Sunday 24 September 2017

September 24, 2017

How to Hierarchical Query, Parents, Children and Their Cycles

This is a three-part Series
  1. How to Hierarchical Query, Parents, Children and Their Cycles
  2. How To Create Report in Oracle APEX based on Hierarchical Query
  3. How to use Hierarchical Query in Tree Plugin

Part-1 How to Hierarchical Query, Parents, Children and Their Cycles

Almost every one on this planet like trees right.

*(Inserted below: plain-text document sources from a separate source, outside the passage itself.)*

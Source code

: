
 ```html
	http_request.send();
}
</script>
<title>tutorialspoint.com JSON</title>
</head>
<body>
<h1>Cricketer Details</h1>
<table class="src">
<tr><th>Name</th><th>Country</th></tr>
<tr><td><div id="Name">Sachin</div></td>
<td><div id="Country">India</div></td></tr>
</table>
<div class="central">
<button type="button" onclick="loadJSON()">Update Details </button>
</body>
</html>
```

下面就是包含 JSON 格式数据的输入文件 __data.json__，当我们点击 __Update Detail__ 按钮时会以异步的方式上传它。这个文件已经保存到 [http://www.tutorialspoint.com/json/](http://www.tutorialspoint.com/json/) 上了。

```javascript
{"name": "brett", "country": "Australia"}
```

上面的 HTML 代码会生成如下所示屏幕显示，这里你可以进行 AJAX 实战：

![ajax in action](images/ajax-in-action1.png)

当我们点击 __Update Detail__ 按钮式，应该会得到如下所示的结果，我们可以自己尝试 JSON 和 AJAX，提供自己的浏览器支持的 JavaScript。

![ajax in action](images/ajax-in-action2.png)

Some of us like them as essential part of the world ecological system while others have created a very peculiar taste for it, like the timber mafia and the likes.

Usually you would imagine a tree standing up , however , programmers usually think of trees up-side-down,weird hmm... till it all make sense.😇

An Example of a Hierarchy is an Organization chart representing a hierarchy of employees.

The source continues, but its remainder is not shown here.